Task item: Please repeat the lines below, exactly and only, from the one that holds "0.0866, 0.195 & - \\" through the one that holds "0.0416 & - \\".

Top of Extracted records

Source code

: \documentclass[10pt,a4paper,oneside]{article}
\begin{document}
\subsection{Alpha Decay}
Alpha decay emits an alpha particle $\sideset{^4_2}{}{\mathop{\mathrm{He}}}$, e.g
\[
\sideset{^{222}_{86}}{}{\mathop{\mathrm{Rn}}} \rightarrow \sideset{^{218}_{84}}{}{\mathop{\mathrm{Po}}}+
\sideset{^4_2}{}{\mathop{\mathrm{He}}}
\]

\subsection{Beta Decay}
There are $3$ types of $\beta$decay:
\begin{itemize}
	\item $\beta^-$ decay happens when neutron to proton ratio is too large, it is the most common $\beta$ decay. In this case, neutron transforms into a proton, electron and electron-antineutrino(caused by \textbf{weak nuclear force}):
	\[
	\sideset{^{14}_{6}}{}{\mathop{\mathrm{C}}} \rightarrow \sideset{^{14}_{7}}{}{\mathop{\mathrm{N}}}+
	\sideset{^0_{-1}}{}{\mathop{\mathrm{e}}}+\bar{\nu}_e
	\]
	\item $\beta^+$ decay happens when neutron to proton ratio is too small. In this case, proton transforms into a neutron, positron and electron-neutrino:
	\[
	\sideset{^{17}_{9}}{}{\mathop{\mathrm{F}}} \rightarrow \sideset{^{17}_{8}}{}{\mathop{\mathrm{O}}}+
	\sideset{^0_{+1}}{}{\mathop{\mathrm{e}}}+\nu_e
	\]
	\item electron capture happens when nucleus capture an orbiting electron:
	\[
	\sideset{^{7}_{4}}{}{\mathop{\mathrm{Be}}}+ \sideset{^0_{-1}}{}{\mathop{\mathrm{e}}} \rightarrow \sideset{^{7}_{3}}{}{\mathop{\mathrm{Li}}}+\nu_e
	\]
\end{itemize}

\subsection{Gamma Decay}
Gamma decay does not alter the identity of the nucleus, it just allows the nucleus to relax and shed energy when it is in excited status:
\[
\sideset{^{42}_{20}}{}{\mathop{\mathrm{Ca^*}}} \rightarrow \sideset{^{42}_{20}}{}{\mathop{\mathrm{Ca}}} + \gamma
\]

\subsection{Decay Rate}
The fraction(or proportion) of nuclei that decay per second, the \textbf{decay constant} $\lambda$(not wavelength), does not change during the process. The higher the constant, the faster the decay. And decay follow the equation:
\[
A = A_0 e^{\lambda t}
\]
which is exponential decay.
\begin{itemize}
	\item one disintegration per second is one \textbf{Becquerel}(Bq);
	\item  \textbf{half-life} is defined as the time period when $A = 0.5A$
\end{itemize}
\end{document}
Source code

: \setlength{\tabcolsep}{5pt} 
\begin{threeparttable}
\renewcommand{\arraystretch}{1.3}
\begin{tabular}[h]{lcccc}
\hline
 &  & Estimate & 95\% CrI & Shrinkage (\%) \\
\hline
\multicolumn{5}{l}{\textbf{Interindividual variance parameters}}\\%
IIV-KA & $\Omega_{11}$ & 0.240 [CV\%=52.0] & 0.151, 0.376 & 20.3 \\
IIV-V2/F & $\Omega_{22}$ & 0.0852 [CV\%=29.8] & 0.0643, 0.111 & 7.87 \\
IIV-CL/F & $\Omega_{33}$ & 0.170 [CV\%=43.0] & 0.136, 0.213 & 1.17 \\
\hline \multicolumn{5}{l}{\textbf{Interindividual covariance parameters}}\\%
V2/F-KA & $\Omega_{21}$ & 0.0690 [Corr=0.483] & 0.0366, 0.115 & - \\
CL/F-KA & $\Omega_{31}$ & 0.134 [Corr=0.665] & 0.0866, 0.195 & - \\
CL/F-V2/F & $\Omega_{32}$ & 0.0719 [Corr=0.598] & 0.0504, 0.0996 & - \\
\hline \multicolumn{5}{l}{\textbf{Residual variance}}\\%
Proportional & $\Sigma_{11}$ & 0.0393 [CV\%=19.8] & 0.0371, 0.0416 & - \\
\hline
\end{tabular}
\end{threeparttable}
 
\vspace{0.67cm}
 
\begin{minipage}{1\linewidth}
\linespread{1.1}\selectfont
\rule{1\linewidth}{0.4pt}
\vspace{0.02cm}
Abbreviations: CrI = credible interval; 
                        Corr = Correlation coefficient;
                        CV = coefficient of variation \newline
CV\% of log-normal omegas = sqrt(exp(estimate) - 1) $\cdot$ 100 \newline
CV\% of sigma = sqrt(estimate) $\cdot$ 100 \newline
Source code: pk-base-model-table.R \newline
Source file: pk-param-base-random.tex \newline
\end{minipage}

Bottom of Extracted records

Response to this exercise:
CL/F-KA & $\Omega_{31}$ & 0.134 [Corr=0.665] & 0.0866, 0.195 & - \\
CL/F-V2/F & $\Omega_{32}$ & 0.0719 [Corr=0.598] & 0.0504, 0.0996 & - \\
\hline \multicolumn{5}{l}{\textbf{Residual variance}}\\%
Proportional & $\Sigma_{11}$ & 0.0393 [CV\%=19.8] & 0.0371, 0.0416 & - \\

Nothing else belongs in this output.